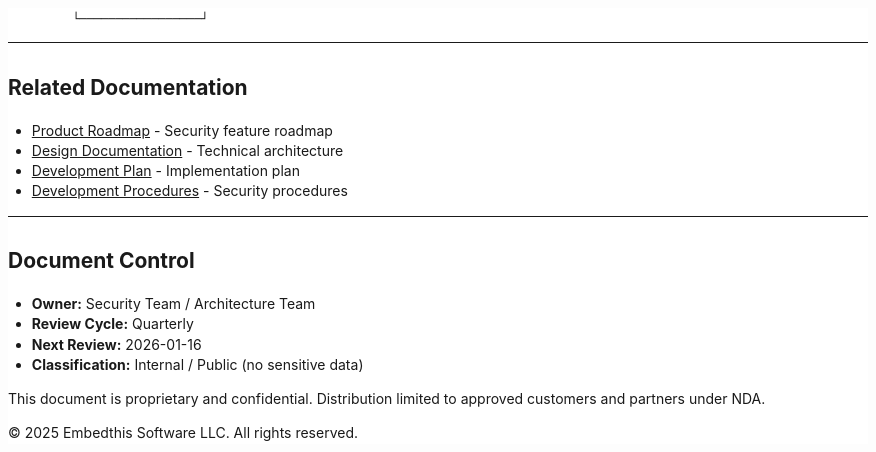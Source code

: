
 ```
         └─────────────────┘
```

---

## Related Documentation

- [Product Roadmap](../plans/ROADMAP.md) - Security feature roadmap
- [Design Documentation](DESIGN.md) - Technical architecture
- [Development Plan](../plans/PLAN.md) - Implementation plan
- [Development Procedures](../procedures/PROCEDURE.md) - Security procedures

---

## Document Control

- **Owner:** Security Team / Architecture Team
- **Review Cycle:** Quarterly
- **Next Review:** 2026-01-16
- **Classification:** Internal / Public (no sensitive data)

This document is proprietary and confidential. Distribution limited to approved customers and partners under NDA.

© 2025 Embedthis Software LLC. All rights reserved.

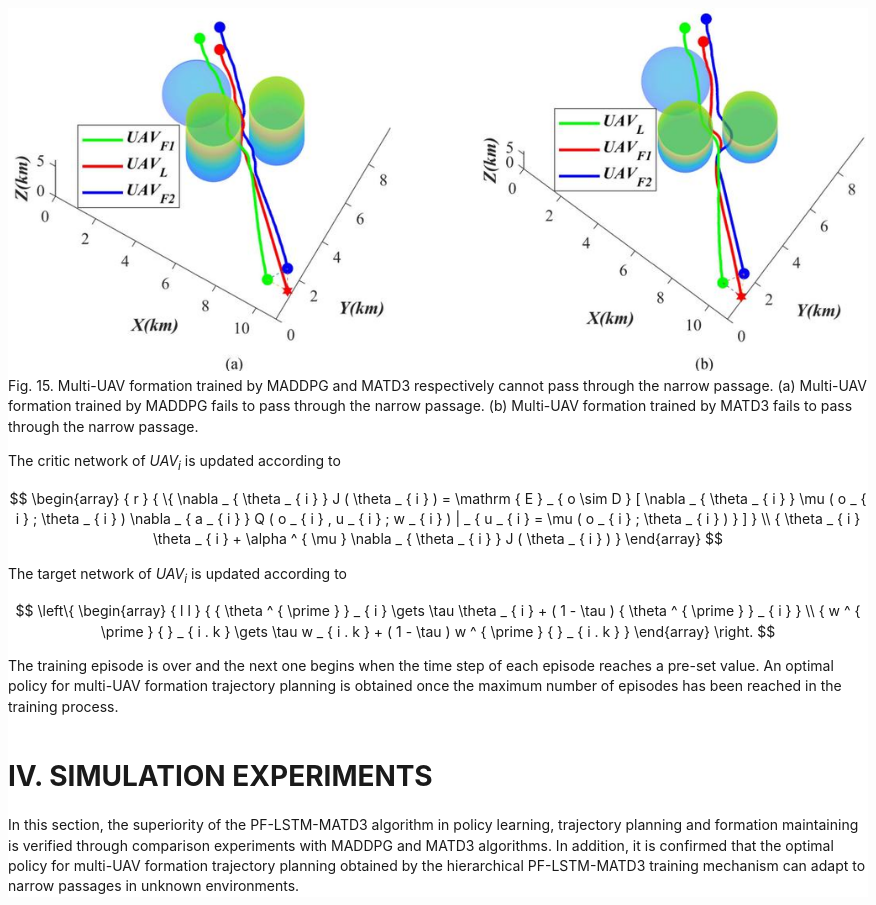 ![](images/d94525411c7aa43956ef0aebfa1fa0f6f7296d008d37d3ff6742aa2255dd66a2.jpg)  
Fig. 15. Multi-UAV formation trained by MADDPG and MATD3 respectively cannot pass through the narrow passage. (a) Multi-UAV formation trained by MADDPG fails to pass through the narrow passage. (b) Multi-UAV formation trained by MATD3 fails to pass through the narrow passage.

The critic network of $U A V _ { i }$ is updated according to

$$
\begin{array} { r } { \{ \nabla _ { \theta _ { i } } J ( \theta _ { i } ) = \mathrm { E } _ { o \sim D } [ \nabla _ { \theta _ { i } } \mu ( o _ { i } ; \theta _ { i } ) \nabla _ { a _ { i } } Q ( o _ { i } , u _ { i } ; w _ { i } ) | _ { u _ { i } = \mu ( o _ { i } ; \theta _ { i } ) } ]  } \\ {  \theta _ { i }  \theta _ { i } + \alpha ^ { \mu } \nabla _ { \theta _ { i } } J ( \theta _ { i } )  } \end{array}
$$

The target network of $U A V _ { i }$ is updated according to

$$
\left\{ \begin{array} { l l } { { \theta ^ { \prime } } _ { i } \gets \tau \theta _ { i } + ( 1 - \tau ) { \theta ^ { \prime } } _ { i } } \\ { w ^ { \prime } { } _ { i . k } \gets \tau w _ { i . k } + ( 1 - \tau ) w ^ { \prime } { } _ { i . k } } \end{array} \right.
$$

The training episode is over and the next one begins when the time step of each episode reaches a pre-set value. An optimal policy for multi-UAV formation trajectory planning is obtained once the maximum number of episodes has been reached in the training process.

# IV. SIMULATION EXPERIMENTS

In this section, the superiority of the PF-LSTM-MATD3 algorithm in policy learning, trajectory planning and formation maintaining is verified through comparison experiments with MADDPG and MATD3 algorithms. In addition, it is confirmed that the optimal policy for multi-UAV formation trajectory planning obtained by the hierarchical PF-LSTM-MATD3 training mechanism can adapt to narrow passages in unknown environments.
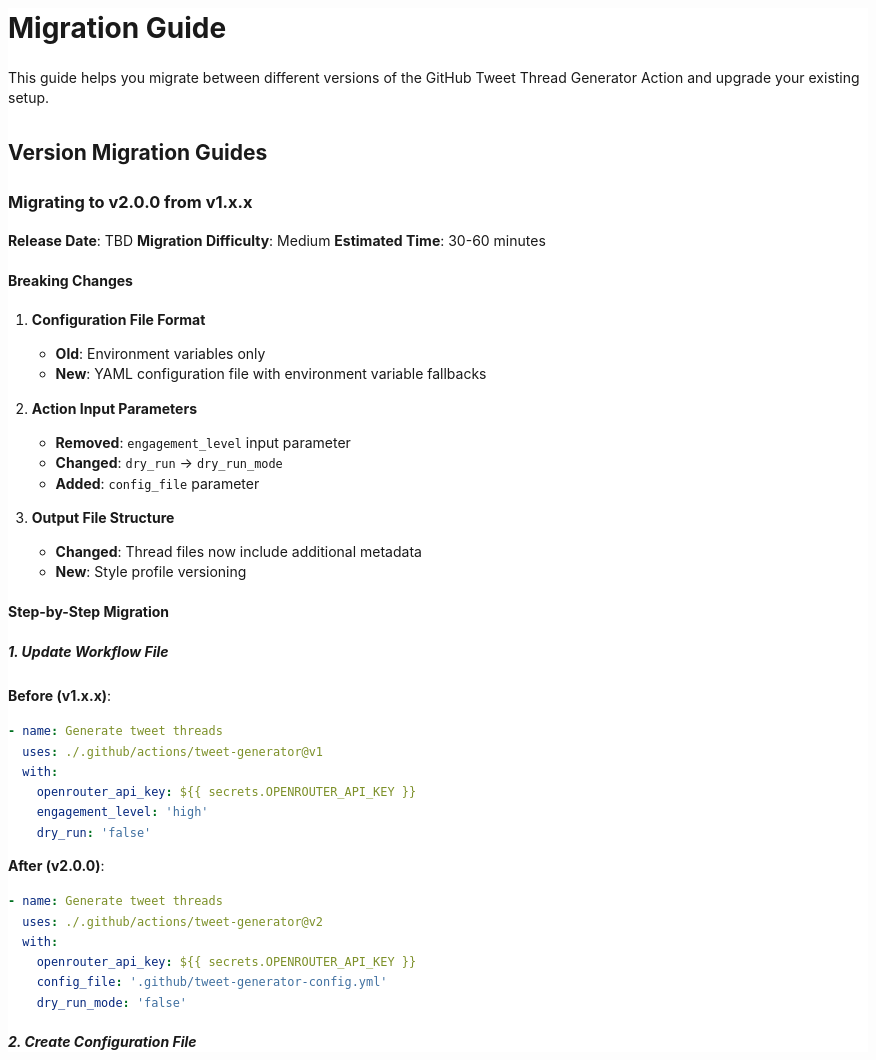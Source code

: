 # Migration Guide

This guide helps you migrate between different versions of the GitHub Tweet Thread Generator Action and upgrade your existing setup.

## Version Migration Guides

### Migrating to v2.0.0 from v1.x.x

**Release Date**: TBD
**Migration Difficulty**: Medium
**Estimated Time**: 30-60 minutes

#### Breaking Changes

1. **Configuration File Format**
   - **Old**: Environment variables only
   - **New**: YAML configuration file with environment variable fallbacks

2. **Action Input Parameters**
   - **Removed**: `engagement_level` input parameter
   - **Changed**: `dry_run` → `dry_run_mode`
   - **Added**: `config_file` parameter

3. **Output File Structure**
   - **Changed**: Thread files now include additional metadata
   - **New**: Style profile versioning

#### Step-by-Step Migration

##### 1. Update Workflow File

**Before (v1.x.x)**:
```yaml
- name: Generate tweet threads
  uses: ./.github/actions/tweet-generator@v1
  with:
    openrouter_api_key: ${{ secrets.OPENROUTER_API_KEY }}
    engagement_level: 'high'
    dry_run: 'false'
```

**After (v2.0.0)**:
```yaml
- name: Generate tweet threads
  uses: ./.github/actions/tweet-generator@v2
  with:
    openrouter_api_key: ${{ secrets.OPENROUTER_API_KEY }}
    config_file: '.github/tweet-generator-config.yml'
    dry_run_mode: 'false'
```

##### 2. Create Configuration File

* **What to do**: Your reply should consist solely of the lines above, from the opening line through the line with "## Document Control", reproduced exactly and without pictures.

* **Exercise result**:
Source code

:
 ```
         └─────────────────┘
```

---

## Related Documentation

- [Product Roadmap](../plans/ROADMAP.md) - Security feature roadmap
- [Design Documentation](DESIGN.md) - Technical architecture
- [Development Plan](../plans/PLAN.md) - Implementation plan
- [Development Procedures](../procedures/PROCEDURE.md) - Security procedures

---

## Document Control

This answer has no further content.